David Zeller, of the Garden Route Ratepayers Association, says public participation has become largely symbolic. “Processes exist on paper, but decisions are effectively predetermined,” he says. Communities that challenge municipalities often face hostility or legal pushbacks, funded by public money.
Tony Blignaut, of the Plettenberg Bay Ratepayers & Residents Association, cites poor communication, weak planning and rising costs. In his view, the problem is systemic rather than party political. “It doesn’t matter which party is in control,” he says. “Our concern is the unsuitability of the councillors to oversee the running of municipalities with budgets of more than R1bn and their inability to properly evaluate and appoint suitable senior management. That becomes the perfect storm.”

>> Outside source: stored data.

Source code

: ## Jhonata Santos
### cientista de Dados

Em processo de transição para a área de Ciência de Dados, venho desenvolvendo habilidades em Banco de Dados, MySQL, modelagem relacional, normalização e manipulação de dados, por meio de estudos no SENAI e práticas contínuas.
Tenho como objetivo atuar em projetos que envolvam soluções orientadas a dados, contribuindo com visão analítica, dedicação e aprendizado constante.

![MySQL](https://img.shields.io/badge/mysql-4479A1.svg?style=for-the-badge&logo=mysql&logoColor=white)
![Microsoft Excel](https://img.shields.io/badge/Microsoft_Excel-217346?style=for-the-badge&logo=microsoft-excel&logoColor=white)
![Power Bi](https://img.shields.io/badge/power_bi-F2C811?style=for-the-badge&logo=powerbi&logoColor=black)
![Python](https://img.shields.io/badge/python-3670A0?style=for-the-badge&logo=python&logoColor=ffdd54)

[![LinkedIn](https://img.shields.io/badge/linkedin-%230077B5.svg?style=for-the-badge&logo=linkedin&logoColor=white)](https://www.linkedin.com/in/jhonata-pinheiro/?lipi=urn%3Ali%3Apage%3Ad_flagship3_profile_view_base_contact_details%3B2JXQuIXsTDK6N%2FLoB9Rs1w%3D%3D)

In his state of the province address, Western Cape premier Alan Winde highlighted three municipalities that were making improvements.
Hessequa won the bid for a solar PV and battery storage project worth R173m over three financial years. This will allow Riversdale to be independent of Eskom, the first town in South Africa to achieve this.
Breede Valley (Ashton) built three new reservoirs in Worcester that will support water resilience for many years.
Cape Town is spending more money than ever before on infrastructure, installing major pipelines and building roadways, and is about to put out tenders for water reuse and desalination plants.
However, the fragmentation of local politics suggests such heartening improvements will seldom be replicated, unless voters return in numbers to the larger parties.